### Stored data entries
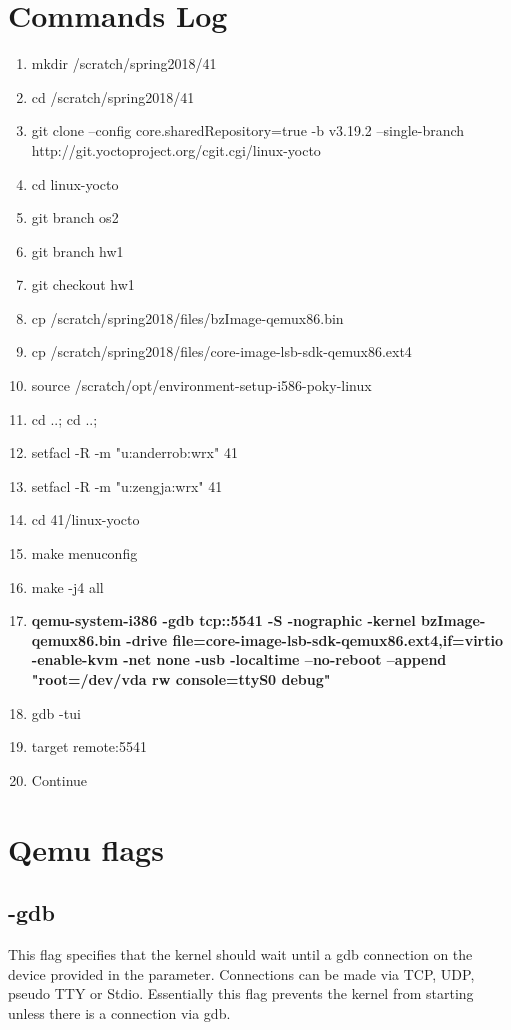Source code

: \documentclass[draftclsnofoot, onecolumn, compsoc, 10pt]{IEEEtran}
\begin{document}
\section{Commands Log}
\begin{enumerate}
  \item mkdir /scratch/spring2018/41
	\item cd /scratch/spring2018/41

  \item git clone --config core.sharedRepository=true -b v3.19.2 --single-branch http://git.yoctoproject.org/cgit.cgi/linux-yocto
  \item cd linux-yocto
	\item git branch os2
	\item git branch hw1
	\item git checkout hw1
  \item cp /scratch/spring2018/files/bzImage-qemux86.bin
  \item cp /scratch/spring2018/files/core-image-lsb-sdk-qemux86.ext4
	\item source /scratch/opt/environment-setup-i586-poky-linux
	
	\item cd ..; cd ..;
	\item setfacl -R -m "u:anderrob:wrx" 41
	\item setfacl -R -m "u:zengja:wrx" 41
	\item cd 41/linux-yocto
	
  \item make menuconfig

  \item make -j4 all
  \item \textbf{qemu-system-i386 -gdb tcp::5541 -S -nographic -kernel bzImage-qemux86.bin -drive file=core-image-lsb-sdk-qemux86.ext4,if=virtio -enable-kvm -net none -usb -localtime --no-reboot --append "root=/dev/vda rw console=ttyS0 debug"}

  \item gdb -tui
  \item target remote:5541
  \item Continue
\end{enumerate}




\section{Qemu flags}

	\subsection{-gdb}
		This flag specifies that the kernel should wait until a gdb connection on the device provided in the parameter. Connections can be made via TCP, UDP, pseudo TTY or Stdio. Essentially this flag prevents the kernel from starting unless there is a connection via gdb.\\
\end{document}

### Work instructions
Copy the entries character for character, excluding any pictures.

### Completed exercise
Source code

: \documentclass[draftclsnofoot, onecolumn, compsoc, 10pt]{IEEEtran}
\begin{document}
\section{Commands Log}
\begin{enumerate}
  \item mkdir /scratch/spring2018/41
	\item cd /scratch/spring2018/41

  \item git clone --config core.sharedRepository=true -b v3.19.2 --single-branch http://git.yoctoproject.org/cgit.cgi/linux-yocto
  \item cd linux-yocto
	\item git branch os2
	\item git branch hw1
	\item git checkout hw1
  \item cp /scratch/spring2018/files/bzImage-qemux86.bin
  \item cp /scratch/spring2018/files/core-image-lsb-sdk-qemux86.ext4
	\item source /scratch/opt/environment-setup-i586-poky-linux
	
	\item cd ..; cd ..;
	\item setfacl -R -m "u:anderrob:wrx" 41
	\item setfacl -R -m "u:zengja:wrx" 41
	\item cd 41/linux-yocto
	
  \item make menuconfig

  \item make -j4 all
  \item \textbf{qemu-system-i386 -gdb tcp::5541 -S -nographic -kernel bzImage-qemux86.bin -drive file=core-image-lsb-sdk-qemux86.ext4,if=virtio -enable-kvm -net none -usb -localtime --no-reboot --append "root=/dev/vda rw console=ttyS0 debug"}

  \item gdb -tui
  \item target remote:5541
  \item Continue
\end{enumerate}




\section{Qemu flags}

	\subsection{-gdb}
		This flag specifies that the kernel should wait until a gdb connection on the device provided in the parameter. Connections can be made via TCP, UDP, pseudo TTY or Stdio. Essentially this flag prevents the kernel from starting unless there is a connection via gdb.\\
\end{document}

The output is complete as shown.